1日限りのニセ恋人のはずが、精鋭消防士と契約婚!?情熱的な愛で蕩かされています
「よくがんばったな」
患者がストレッチャーで運ばれていくと、消防士は紗彩に声をかけてくれた。
「突然で驚いただろう」
優しい声だ。
「は、はい。でもなにもできなくて」
「いや、君のおかげで助かりそうだよ」
そう言ってもらえてホッとした。
消防士はジャケットをギュッと握りしめていた紗彩の手を取って、指先までケガがないか確認してくれる。

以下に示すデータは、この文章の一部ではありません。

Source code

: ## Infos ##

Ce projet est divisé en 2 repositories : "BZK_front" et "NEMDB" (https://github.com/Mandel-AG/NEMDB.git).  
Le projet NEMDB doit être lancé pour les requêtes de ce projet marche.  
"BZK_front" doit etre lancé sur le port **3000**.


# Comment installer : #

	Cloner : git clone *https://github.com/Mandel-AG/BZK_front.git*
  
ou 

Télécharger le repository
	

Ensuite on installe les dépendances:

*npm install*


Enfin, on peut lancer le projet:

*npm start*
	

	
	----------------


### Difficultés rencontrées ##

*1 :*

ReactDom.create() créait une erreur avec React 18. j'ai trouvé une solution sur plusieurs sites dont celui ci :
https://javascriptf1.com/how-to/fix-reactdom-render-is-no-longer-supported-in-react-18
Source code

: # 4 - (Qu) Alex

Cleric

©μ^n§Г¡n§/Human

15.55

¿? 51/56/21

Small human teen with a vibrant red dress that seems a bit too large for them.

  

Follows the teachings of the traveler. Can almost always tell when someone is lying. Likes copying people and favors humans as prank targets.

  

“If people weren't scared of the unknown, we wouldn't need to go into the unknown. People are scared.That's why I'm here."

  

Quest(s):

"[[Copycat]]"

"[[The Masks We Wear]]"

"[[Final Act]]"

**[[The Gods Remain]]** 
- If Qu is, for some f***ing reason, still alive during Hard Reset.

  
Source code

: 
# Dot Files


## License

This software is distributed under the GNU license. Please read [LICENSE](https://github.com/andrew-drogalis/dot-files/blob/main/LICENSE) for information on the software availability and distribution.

どうやら気がつかないうちに軽いやけどを負っていたようだ。
「念のため、診てもらった方がいい」
「だ、大丈夫です」
「軽いからって油断しないで」
そう言うと、まだ現場に残っていた看護師に声をかけてくれた。
紗彩はあらためて消防士の男性を見上げる。
小柄な紗彩からは、とても背が高く見える。
それにインナー越しでもわかる均整のとれた肉体と整った顔立ち。
キリっとした眉に、奥二重の切れ長の目。真面目そうな印象なのに、紗彩に穏やかに微笑んでいる表情は優しそうだ。
(まるで映画のヒーローみたい)
せめて名前だけでも知りたいと思ったが、手当てを受けた紗彩が会場に戻ったらすでに彼は受付をすませたらしく、姿が見えなかった。